From Table 2 it can be seen that the combination of a zinc dithiophosphate and an ashless dithiocarbamate in a grease composition reduces the increase in noise occurring when the bearings are heated to operational temperature, when compared with a grease comprising either a zinc dithiophosphate or an ashless dithiocarbamate alone (Comparative Examples C+D) or the commercially available low noise grease "Alvania RS". Further, it can be seen that grease compositions according to the invention show performance superior to greases comprising a molybdenum dithiocarbamate in combination with an ashless dithiocarbamate (Comparative Example B) and are at least as effective as compositions comprising a molybdenum dithiocarbamate and a zinc dithiophosphate (Comparative Example E).

Claims

Use of a grease composition comprising a base oil of mineral and/or synthetic origin, a thickener, a zinc dithiophosphate, and an ashless dithiocarbamate as a noise-reducing grease composition.
Use according to claim 1, wherein said grease composition comprises at least 75% by weight of a base oil, from 5 to 20% by weight of a thickener, from 0.1 to 5% by weight of a zinc dithiophosphate and from 0.1 to 5% by weight of an ashless dithiocarbamate, all based on total amount of composition.
Use according to claim 1 or 2, wherein the thickener is a lithium soap thickener.
Use according to claim 3, wherein the thickener is a simple lithium soap thickener.

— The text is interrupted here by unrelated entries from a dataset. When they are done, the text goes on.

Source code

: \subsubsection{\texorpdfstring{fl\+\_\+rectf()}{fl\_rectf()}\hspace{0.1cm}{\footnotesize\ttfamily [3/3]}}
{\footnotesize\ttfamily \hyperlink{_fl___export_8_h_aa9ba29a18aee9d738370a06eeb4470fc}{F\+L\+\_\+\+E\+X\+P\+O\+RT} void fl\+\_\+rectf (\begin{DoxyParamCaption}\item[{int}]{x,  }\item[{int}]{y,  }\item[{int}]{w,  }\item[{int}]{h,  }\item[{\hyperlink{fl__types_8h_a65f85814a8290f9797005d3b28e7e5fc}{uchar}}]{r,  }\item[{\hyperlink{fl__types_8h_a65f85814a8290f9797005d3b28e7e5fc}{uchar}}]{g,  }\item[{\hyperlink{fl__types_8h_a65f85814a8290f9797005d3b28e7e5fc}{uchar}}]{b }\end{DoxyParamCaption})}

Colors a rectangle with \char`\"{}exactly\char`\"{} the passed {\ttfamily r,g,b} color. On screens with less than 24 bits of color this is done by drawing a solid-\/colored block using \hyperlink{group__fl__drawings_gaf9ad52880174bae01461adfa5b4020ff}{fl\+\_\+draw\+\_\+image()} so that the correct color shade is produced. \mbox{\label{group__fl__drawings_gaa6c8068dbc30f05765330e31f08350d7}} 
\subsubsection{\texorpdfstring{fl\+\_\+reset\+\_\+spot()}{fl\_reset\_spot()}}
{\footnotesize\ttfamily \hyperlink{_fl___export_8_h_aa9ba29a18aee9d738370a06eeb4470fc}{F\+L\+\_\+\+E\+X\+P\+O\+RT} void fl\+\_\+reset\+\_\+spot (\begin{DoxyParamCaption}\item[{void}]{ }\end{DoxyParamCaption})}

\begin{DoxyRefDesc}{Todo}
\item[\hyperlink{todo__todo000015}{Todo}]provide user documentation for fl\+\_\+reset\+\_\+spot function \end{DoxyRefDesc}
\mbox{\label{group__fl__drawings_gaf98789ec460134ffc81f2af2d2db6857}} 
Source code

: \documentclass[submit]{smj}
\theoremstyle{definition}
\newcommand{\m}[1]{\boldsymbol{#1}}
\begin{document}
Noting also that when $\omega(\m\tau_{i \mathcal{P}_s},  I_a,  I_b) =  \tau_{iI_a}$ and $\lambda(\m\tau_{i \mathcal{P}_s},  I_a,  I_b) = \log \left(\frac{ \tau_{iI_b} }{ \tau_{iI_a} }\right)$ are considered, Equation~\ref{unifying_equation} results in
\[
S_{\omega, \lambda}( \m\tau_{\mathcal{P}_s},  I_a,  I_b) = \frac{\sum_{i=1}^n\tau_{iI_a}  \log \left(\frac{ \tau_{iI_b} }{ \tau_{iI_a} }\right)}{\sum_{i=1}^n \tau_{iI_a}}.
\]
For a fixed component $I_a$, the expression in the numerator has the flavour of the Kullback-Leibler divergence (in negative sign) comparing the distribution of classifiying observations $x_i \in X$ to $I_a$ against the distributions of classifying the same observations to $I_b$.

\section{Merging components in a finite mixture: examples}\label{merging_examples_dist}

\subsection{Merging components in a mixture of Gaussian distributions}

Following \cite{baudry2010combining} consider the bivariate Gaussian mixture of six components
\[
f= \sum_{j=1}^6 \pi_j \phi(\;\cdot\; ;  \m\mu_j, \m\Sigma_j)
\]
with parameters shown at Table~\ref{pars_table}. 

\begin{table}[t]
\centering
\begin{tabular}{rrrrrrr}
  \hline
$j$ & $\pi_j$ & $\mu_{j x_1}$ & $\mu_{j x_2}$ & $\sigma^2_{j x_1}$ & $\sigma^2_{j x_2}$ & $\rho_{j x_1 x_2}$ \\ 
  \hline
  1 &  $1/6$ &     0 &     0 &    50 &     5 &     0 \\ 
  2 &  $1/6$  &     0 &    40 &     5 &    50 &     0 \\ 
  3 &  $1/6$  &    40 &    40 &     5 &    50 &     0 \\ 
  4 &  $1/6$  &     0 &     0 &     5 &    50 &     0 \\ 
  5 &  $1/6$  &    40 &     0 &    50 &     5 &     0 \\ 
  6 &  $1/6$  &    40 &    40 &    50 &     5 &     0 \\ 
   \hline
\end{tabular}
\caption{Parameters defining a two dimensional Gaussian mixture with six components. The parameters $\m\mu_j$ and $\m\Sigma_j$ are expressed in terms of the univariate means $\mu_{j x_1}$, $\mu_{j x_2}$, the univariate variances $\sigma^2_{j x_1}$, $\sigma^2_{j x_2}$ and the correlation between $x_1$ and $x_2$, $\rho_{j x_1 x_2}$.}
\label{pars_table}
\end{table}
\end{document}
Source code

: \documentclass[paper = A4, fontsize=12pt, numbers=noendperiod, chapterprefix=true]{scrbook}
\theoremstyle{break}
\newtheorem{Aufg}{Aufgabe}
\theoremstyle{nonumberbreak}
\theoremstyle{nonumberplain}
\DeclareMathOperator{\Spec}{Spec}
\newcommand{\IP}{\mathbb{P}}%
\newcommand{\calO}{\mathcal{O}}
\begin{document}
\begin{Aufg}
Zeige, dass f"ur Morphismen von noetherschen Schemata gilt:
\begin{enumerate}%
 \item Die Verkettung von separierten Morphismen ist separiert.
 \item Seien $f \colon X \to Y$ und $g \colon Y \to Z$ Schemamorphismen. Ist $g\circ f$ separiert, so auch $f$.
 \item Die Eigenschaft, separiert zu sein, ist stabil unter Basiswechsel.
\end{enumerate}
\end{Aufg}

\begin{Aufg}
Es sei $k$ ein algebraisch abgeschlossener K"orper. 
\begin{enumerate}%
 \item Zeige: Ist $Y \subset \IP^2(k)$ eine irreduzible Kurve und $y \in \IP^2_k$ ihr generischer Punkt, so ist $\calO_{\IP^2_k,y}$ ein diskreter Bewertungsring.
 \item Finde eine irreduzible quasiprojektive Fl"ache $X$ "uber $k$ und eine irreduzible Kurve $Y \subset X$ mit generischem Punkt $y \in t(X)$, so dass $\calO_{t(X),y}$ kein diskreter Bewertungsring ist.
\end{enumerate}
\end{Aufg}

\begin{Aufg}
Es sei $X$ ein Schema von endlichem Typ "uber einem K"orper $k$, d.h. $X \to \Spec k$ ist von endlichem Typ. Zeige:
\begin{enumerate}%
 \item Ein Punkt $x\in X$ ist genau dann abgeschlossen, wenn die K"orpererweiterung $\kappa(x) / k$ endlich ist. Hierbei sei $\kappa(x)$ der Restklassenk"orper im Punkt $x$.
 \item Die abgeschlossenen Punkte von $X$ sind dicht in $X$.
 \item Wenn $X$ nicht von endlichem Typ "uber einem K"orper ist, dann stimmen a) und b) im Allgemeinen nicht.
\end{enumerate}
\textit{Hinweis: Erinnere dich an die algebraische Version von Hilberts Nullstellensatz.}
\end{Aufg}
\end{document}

Use according to any one of claims 1 to 4, wherein the zinc dithiophosphate is a zinc dialkyldithiophosphate having alkyl moieties containing from 8 to 12 carbon atoms.
Use according to any one of claims 1 to 5, wherein the ashless dithiocarbamate is an ashless dialkyldithiocarbamate.
Use according to any one of claims 1 to 6, wherein the ashless dithiocarbamate is a methylene-bis-dialkyldithiocarbamate.
Use according to Claim 6 or 7, wherein the alkyl moieties of the ashless dithiocarbamate contain from 1 to 12 carbon atoms.
Use according to any one of claims 1 to 8, to reduce noise in bearings applications.